→ WORK ITEM
All of the listing should be output exactly, apart from the pictures.

==*==

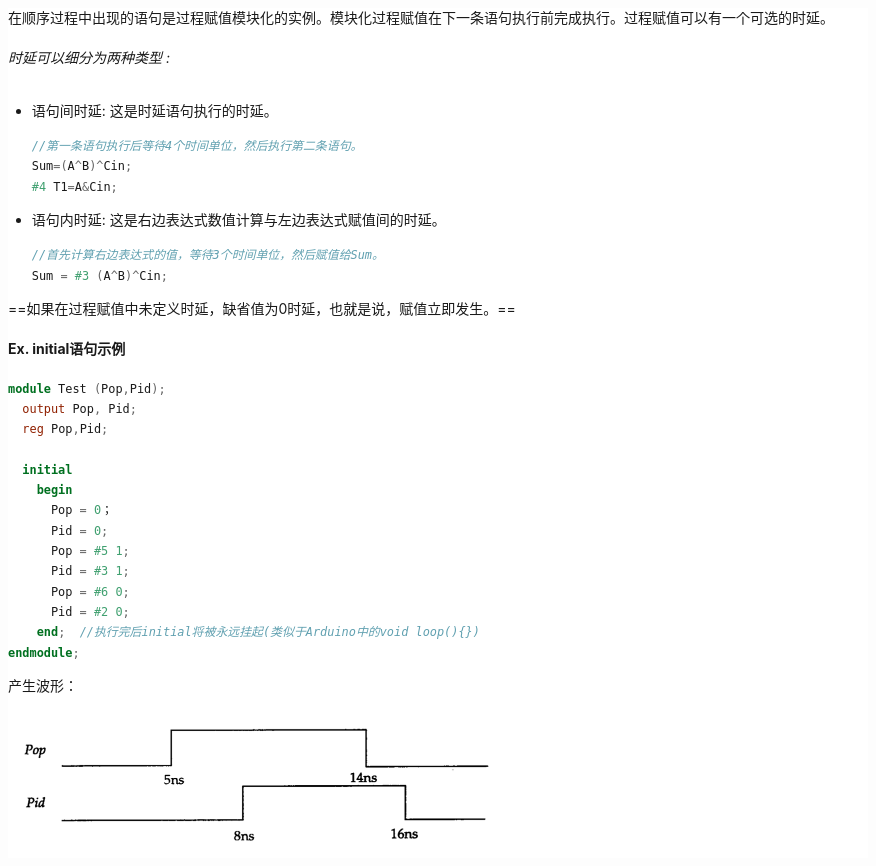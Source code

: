 在顺序过程中出现的语句是过程赋值模块化的实例。模块化过程赋值在下一条语句执行前完成执行。过程赋值可以有一个可选的时延。

###### 时延可以细分为两种类型 :

* 语句间时延: 这是时延语句执行的时延。

  ```verilog
  //第一条语句执行后等待4个时间单位，然后执行第二条语句。
  Sum=(A^B)^Cin;
  #4 T1=A&Cin;
  ```

* 语句内时延: 这是右边表达式数值计算与左边表达式赋值间的时延。

  ```verilog
  //首先计算右边表达式的值，等待3个时间单位，然后赋值给Sum。
  Sum = #3 (A^B)^Cin;
  ```

==如果在过程赋值中未定义时延，缺省值为0时延，也就是说，赋值立即发生。==

#### Ex. initial语句示例

```verilog
module Test (Pop,Pid);
  output Pop, Pid;
  reg Pop,Pid;
  
  initial
    begin
      Pop = 0；
      Pid = 0;
      Pop = #5 1;
      Pid = #3 1;
      Pop = #6 0;
      Pid = #2 0;
    end;  //执行完后initial将被永远挂起(类似于Arduino中的void loop(){})
endmodule;
```

产生波形：

<img src="Verilog HDL 学习笔记.assets/image-20190913160653787.png" alt="image-20190913160653787" style="zoom:50%;" />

==*==

→ ANSWER SECTION
Source code

: 在顺序过程中出现的语句是过程赋值模块化的实例。模块化过程赋值在下一条语句执行前完成执行。过程赋值可以有一个可选的时延。

###### 时延可以细分为两种类型 :

* 语句间时延: 这是时延语句执行的时延。

  ```verilog
  //第一条语句执行后等待4个时间单位，然后执行第二条语句。
  Sum=(A^B)^Cin;
  #4 T1=A&Cin;
  ```

* 语句内时延: 这是右边表达式数值计算与左边表达式赋值间的时延。

  ```verilog
  //首先计算右边表达式的值，等待3个时间单位，然后赋值给Sum。
  Sum = #3 (A^B)^Cin;
  ```

==如果在过程赋值中未定义时延，缺省值为0时延，也就是说，赋值立即发生。==

#### Ex. initial语句示例

```verilog
module Test (Pop,Pid);
  output Pop, Pid;
  reg Pop,Pid;
  
  initial
    begin
      Pop = 0；
      Pid = 0;
      Pop = #5 1;
      Pid = #3 1;
      Pop = #6 0;
      Pid = #2 0;
    end;  //执行完后initial将被永远挂起(类似于Arduino中的void loop(){})
endmodule;
```

产生波形：

<img src="Verilog HDL 学习笔记.assets/image-20190913160653787.png" alt="image-20190913160653787" style="zoom:50%;" />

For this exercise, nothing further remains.